G-quadruplex formation within the promoter of the KRAS proto-oncogene and its effect on transcription

Affiliations

G-quadruplex formation within the promoter of the KRAS proto-oncogene and its effect on transcription

Susanna Cogoi et al. Nucleic Acids Res. .

Abstract

In human and mouse, the promoter of the KRAS gene contains a nuclease hypersensitive polypurine-polypyrimidine element (NHPPE) that is essential for transcription. An interesting feature of the polypurine G-rich strand of NHPPE is its ability to assume an unusual DNA structure that, according to circular dichroism (CD) and DMS footprinting experiments, is attributed to an intramolecular parallel G-quadruplex, consisting of three G-tetrads and three loops. The human and mouse KRAS NHPPE G-rich strands display melting temperature of 64 and 73 degrees C, respectively, as well as a K+-dependent capacity to arrest DNA polymerase.

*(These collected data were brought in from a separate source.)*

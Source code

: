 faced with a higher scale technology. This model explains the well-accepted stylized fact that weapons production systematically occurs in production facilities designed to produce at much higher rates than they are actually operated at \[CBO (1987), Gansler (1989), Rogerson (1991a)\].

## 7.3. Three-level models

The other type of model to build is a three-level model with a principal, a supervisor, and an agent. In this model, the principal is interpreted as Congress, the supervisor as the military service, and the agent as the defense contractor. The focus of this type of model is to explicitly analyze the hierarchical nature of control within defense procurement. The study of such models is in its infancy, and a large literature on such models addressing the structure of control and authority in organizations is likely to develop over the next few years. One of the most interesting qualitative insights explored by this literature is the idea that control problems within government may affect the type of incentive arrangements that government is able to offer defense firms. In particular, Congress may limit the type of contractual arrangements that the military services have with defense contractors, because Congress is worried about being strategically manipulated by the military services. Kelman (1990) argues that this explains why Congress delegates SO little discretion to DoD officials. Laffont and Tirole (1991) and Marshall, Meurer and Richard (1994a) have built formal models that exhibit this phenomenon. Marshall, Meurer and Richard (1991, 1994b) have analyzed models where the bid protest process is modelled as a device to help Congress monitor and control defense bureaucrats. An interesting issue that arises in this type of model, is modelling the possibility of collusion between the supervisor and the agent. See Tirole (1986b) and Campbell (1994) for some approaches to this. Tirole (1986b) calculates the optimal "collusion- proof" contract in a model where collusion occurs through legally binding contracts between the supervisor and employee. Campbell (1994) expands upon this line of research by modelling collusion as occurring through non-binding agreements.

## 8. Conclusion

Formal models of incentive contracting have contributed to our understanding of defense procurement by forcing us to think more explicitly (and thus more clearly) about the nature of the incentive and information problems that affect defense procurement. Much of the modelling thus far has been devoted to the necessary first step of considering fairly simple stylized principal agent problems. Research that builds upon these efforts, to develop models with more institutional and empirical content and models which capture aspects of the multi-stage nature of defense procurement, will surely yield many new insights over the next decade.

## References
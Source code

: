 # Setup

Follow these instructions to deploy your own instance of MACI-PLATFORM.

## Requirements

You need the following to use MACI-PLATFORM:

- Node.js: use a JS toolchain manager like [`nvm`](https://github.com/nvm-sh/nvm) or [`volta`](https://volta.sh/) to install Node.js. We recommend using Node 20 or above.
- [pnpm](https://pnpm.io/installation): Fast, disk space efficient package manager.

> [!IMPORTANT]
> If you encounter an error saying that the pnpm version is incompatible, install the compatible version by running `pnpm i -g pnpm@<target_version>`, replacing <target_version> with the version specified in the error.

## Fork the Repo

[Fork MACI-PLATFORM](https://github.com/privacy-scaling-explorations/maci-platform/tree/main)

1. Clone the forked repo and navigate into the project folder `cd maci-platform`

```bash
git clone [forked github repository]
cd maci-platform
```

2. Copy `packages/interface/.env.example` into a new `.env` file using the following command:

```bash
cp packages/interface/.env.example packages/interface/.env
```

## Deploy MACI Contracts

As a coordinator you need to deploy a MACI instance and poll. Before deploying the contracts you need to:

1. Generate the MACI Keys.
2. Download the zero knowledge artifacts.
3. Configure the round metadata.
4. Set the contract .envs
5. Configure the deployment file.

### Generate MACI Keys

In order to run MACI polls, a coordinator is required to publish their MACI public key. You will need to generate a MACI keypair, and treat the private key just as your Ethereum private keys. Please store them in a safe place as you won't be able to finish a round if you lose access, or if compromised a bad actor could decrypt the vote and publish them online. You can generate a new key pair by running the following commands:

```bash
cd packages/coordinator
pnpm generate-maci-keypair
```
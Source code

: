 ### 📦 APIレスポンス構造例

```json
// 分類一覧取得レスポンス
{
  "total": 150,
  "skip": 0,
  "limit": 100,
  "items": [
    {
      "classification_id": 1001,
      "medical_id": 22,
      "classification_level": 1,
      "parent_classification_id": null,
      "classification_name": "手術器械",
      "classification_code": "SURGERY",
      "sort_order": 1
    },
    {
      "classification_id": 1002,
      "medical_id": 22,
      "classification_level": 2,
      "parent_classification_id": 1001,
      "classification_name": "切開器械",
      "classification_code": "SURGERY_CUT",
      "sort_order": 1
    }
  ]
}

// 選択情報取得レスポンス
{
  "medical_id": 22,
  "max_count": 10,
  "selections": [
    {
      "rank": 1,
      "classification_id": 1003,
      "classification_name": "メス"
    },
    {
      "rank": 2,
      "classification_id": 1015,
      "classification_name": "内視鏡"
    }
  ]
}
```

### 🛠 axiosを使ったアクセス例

Photocleavage and CD experiments showed that the cationic porphyrin TMPyP4 stacks to the external G-tetrads of the KRAS quadruplexes, increasing the T(m) by approximately 20 degrees C. These findings raise the intriguing question that the G-quadruplex formed within the NHPPE of KRAS may be involved in the regulation of transcription. Indeed, transfection experiments showed that the activity of the mouse KRAS promoter is reduced to 20% of control, in the presence of the quadruplex-stabilizing TMPyP4. In addition, we found that G-rich oligonucleotides mimicking the KRAS quadruplex, but not the corresponding 4-base mutant sequences or oligonucleotides forming quadruplexes with different structures, competed with the NHPPE duplex for binding to nuclear proteins. When vector pKRS-413, containing CAT driven by the mouse KRAS promoter, and KRAS quadruplex oligonucleotides were co-transfected in 293 cells, the expression of CAT was found to be downregulated to 40% of the control. On the basis of these data, we propose that the NHPPE of KRAS exists in equilibrium between a double-stranded form favouring transcription and a folded quadruplex form, which instead inhibits transcription. Such a mechanism, which is probably adopted by other growth-related genes, provides useful hints for the rational design of anticancer drugs against the KRAS oncogene.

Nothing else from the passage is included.